■ **Work to complete**: Wherever the string "working" shows up in the records below, return that line.

:: Data to use ::

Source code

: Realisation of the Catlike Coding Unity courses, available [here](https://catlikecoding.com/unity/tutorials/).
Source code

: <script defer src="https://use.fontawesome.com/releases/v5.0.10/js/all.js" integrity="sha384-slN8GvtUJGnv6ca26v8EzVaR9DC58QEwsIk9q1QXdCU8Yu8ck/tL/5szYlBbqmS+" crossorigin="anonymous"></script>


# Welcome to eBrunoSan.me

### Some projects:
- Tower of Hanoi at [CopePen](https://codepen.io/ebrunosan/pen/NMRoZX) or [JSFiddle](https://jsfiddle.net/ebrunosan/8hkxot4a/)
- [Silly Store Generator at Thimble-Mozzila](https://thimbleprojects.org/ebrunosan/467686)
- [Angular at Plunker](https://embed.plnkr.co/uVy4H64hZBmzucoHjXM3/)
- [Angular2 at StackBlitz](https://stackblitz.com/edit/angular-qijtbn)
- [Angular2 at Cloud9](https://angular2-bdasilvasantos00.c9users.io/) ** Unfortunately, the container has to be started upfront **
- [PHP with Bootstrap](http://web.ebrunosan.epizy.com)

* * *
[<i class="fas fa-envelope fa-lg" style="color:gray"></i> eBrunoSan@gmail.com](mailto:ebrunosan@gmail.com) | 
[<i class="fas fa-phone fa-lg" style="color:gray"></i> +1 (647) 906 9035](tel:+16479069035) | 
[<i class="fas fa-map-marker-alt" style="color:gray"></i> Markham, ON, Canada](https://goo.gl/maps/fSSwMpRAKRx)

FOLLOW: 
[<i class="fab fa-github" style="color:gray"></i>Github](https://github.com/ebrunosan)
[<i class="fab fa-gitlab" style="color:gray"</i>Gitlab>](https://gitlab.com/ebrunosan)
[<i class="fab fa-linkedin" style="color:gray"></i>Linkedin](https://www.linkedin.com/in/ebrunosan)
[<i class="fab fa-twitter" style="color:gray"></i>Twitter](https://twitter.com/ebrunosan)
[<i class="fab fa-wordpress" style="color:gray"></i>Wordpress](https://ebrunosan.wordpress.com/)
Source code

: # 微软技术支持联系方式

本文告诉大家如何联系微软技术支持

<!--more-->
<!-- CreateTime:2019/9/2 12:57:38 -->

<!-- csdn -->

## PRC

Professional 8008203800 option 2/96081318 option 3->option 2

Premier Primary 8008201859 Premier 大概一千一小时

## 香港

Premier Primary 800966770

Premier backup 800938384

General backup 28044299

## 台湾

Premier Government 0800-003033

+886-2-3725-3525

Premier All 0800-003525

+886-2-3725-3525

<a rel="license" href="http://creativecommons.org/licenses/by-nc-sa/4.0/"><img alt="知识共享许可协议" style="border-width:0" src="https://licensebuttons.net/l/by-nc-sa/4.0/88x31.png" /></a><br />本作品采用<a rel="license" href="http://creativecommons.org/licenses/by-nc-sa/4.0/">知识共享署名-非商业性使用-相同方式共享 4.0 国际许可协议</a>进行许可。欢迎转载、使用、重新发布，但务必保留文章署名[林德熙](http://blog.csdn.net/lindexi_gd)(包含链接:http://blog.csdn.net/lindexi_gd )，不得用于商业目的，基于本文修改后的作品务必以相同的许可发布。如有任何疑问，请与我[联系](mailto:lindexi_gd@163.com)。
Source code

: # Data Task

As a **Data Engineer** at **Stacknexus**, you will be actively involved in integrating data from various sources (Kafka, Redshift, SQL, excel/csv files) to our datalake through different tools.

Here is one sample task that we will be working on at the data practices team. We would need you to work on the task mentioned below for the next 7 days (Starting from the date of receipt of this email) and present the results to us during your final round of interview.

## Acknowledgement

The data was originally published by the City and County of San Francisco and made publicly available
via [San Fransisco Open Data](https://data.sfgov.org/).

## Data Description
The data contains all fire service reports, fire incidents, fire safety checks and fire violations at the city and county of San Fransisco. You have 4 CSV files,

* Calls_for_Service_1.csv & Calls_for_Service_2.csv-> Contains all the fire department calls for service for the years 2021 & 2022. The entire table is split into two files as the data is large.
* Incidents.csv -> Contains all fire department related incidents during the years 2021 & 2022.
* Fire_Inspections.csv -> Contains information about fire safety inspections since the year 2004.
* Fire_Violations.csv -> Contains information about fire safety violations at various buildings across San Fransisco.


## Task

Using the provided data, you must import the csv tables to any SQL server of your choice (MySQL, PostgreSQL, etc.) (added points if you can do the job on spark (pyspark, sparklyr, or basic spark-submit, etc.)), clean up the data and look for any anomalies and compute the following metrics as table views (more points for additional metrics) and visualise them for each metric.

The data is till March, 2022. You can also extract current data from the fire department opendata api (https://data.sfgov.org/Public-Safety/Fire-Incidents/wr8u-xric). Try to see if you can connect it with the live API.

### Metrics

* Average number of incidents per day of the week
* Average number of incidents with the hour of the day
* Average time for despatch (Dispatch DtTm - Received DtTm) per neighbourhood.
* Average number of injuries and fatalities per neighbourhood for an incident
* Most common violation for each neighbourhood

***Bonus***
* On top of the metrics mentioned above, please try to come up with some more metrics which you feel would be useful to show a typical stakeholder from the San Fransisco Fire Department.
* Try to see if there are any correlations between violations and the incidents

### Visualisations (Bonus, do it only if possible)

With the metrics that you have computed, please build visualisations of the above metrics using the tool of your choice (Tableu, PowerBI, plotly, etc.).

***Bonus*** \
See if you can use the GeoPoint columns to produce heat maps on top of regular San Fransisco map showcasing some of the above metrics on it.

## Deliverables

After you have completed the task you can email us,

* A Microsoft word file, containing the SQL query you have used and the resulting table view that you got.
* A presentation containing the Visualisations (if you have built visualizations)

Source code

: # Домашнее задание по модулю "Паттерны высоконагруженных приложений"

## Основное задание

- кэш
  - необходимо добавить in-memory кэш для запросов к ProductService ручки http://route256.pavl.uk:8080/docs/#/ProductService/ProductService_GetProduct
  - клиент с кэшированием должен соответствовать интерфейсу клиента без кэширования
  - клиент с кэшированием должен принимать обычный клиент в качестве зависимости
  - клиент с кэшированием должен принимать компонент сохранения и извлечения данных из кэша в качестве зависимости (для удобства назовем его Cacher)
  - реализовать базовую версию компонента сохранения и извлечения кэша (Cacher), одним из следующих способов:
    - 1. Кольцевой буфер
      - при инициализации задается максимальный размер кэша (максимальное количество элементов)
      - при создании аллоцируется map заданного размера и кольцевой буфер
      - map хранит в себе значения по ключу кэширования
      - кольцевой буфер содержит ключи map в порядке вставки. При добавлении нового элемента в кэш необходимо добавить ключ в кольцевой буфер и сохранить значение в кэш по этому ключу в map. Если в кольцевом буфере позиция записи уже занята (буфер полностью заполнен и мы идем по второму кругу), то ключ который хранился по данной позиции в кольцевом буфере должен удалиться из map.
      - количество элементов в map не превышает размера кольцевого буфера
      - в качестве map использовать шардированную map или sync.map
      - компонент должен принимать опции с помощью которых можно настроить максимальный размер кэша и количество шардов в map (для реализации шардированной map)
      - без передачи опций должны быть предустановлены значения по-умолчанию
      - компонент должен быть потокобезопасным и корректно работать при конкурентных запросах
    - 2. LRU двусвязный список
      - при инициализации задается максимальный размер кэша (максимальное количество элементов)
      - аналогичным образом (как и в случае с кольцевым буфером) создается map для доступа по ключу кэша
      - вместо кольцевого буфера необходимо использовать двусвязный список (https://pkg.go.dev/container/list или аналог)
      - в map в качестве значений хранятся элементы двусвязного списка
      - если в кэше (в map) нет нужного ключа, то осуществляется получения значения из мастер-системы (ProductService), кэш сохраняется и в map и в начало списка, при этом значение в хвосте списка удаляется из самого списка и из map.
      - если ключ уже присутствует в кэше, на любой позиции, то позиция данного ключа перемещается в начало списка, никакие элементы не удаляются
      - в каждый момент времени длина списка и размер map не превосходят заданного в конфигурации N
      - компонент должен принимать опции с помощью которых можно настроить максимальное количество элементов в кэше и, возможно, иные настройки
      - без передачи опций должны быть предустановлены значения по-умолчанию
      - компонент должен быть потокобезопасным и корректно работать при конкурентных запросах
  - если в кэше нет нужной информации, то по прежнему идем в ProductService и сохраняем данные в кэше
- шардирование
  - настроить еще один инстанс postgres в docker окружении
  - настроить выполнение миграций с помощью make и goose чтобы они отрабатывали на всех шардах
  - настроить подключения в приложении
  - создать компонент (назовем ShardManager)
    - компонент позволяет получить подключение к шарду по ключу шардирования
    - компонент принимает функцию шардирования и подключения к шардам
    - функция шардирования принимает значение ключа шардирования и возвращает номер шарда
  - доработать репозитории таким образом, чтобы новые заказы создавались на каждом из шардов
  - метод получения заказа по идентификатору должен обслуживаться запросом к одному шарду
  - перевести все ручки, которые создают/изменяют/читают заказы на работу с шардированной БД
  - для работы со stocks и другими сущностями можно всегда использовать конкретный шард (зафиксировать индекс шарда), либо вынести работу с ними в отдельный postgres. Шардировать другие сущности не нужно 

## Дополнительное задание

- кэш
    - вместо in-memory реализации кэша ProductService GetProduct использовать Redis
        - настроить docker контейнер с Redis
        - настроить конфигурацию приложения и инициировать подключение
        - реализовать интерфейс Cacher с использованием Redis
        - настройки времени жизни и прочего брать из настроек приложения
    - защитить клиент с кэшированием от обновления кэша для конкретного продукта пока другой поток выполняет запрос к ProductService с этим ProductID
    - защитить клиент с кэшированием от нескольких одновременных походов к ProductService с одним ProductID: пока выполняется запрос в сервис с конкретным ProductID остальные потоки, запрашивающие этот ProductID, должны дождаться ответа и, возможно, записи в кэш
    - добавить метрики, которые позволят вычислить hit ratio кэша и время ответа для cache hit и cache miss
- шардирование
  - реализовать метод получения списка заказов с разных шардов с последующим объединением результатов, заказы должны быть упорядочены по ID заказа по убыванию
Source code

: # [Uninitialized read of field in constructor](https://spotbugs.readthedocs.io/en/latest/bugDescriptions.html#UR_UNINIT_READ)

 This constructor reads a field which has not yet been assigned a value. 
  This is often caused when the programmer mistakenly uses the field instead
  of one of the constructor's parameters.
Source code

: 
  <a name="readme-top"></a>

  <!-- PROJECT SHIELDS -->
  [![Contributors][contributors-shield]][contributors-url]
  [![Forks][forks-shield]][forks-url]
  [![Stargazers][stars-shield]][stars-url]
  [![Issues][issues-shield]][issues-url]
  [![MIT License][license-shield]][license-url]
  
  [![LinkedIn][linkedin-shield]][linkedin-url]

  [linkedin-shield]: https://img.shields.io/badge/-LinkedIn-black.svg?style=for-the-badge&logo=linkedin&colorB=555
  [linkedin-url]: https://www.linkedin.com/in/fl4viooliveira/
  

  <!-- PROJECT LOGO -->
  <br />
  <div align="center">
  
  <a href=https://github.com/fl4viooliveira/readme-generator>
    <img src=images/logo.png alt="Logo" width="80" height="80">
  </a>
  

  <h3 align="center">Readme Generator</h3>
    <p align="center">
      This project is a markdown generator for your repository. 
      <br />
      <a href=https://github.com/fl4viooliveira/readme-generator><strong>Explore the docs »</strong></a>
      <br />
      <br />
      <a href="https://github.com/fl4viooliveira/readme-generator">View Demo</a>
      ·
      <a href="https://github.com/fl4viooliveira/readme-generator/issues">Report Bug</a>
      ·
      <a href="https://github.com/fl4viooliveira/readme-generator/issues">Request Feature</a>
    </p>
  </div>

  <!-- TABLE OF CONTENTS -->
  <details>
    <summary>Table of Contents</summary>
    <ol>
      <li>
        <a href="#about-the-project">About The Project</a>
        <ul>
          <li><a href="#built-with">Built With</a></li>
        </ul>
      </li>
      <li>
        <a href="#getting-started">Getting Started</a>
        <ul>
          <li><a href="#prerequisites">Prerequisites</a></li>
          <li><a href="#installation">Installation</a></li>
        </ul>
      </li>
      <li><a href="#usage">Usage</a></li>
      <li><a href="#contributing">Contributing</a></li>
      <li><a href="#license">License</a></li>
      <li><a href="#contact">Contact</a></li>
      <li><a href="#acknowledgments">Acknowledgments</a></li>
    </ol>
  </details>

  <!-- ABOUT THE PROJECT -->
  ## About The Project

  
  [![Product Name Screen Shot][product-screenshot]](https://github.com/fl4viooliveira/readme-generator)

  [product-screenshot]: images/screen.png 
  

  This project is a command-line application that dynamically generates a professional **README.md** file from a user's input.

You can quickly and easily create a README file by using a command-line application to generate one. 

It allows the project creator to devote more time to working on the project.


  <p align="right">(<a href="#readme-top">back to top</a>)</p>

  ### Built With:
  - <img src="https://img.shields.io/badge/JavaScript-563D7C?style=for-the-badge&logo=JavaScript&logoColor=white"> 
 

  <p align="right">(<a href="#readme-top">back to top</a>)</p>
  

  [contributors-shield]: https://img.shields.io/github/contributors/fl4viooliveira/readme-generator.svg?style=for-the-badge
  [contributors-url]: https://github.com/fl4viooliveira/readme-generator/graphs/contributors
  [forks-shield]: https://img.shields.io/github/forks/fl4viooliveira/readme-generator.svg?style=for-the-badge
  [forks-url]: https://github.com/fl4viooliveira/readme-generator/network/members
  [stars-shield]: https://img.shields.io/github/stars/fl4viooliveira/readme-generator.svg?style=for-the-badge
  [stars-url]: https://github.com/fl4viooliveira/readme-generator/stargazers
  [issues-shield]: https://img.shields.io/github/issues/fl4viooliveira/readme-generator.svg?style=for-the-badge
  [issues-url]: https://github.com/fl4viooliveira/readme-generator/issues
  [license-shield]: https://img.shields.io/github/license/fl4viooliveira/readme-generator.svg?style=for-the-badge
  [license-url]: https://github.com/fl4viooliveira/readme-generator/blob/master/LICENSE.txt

:::

■ **Result**:
Here is one sample task that we will be working on at the data practices team. We would need you to work on the task mentioned below for the next 7 days (Starting from the date of receipt of this email) and present the results to us during your final round of interview.
It allows the project creator to devote more time to working on the project.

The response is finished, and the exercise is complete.